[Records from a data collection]
---+---

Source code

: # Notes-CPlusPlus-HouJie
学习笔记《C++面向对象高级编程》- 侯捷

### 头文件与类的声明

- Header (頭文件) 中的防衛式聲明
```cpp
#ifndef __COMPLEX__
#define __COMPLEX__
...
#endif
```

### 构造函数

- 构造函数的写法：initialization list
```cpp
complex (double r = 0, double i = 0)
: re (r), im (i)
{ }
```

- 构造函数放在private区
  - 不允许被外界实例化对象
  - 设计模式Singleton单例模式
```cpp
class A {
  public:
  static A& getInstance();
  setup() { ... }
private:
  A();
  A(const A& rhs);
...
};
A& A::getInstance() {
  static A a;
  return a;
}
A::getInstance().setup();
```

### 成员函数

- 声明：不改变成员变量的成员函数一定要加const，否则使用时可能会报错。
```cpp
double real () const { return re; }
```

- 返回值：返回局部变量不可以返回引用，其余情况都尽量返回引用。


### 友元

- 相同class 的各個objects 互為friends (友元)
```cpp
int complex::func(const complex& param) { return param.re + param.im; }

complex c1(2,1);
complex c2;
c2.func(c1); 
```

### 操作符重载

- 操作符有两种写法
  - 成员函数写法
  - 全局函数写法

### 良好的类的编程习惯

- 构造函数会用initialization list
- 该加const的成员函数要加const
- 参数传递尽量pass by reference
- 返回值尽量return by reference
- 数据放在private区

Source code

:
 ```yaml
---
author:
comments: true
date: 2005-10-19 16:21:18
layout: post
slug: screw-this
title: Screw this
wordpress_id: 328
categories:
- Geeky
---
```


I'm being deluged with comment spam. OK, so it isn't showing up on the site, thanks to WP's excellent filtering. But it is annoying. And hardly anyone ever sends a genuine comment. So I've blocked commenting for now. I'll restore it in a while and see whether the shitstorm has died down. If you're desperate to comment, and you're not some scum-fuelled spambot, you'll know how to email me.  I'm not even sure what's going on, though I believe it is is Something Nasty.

---+---

- PROBLEM DESCRIPTION
Word for word, repeat every entry listed above.

- TASK RESULT
Source code

: # Notes-CPlusPlus-HouJie
学习笔记《C++面向对象高级编程》- 侯捷

### 头文件与类的声明

- Header (頭文件) 中的防衛式聲明
```cpp
#ifndef __COMPLEX__
#define __COMPLEX__
...
#endif
```

### 构造函数

- 构造函数的写法：initialization list
```cpp
complex (double r = 0, double i = 0)
: re (r), im (i)
{ }
```

- 构造函数放在private区
  - 不允许被外界实例化对象
  - 设计模式Singleton单例模式
```cpp
class A {
  public:
  static A& getInstance();
  setup() { ... }
private:
  A();
  A(const A& rhs);
...
};
A& A::getInstance() {
  static A a;
  return a;
}
A::getInstance().setup();
```

### 成员函数

- 声明：不改变成员变量的成员函数一定要加const，否则使用时可能会报错。
```cpp
double real () const { return re; }
```

- 返回值：返回局部变量不可以返回引用，其余情况都尽量返回引用。


### 友元

- 相同class 的各個objects 互為friends (友元)
```cpp
int complex::func(const complex& param) { return param.re + param.im; }

complex c1(2,1);
complex c2;
c2.func(c1); 
```

### 操作符重载

- 操作符有两种写法
  - 成员函数写法
  - 全局函数写法

### 良好的类的编程习惯

- 构造函数会用initialization list
- 该加const的成员函数要加const
- 参数传递尽量pass by reference
- 返回值尽量return by reference
- 数据放在private区

Source code

:
 ```yaml
---
author:
comments: true
date: 2005-10-19 16:21:18
layout: post
slug: screw-this
title: Screw this
wordpress_id: 328
categories:
- Geeky
---
```


I'm being deluged with comment spam. OK, so it isn't showing up on the site, thanks to WP's excellent filtering. But it is annoying. And hardly anyone ever sends a genuine comment. So I've blocked commenting for now. I'll restore it in a while and see whether the shitstorm has died down. If you're desperate to comment, and you're not some scum-fuelled spambot, you'll know how to email me.  I'm not even sure what's going on, though I believe it is is Something Nasty.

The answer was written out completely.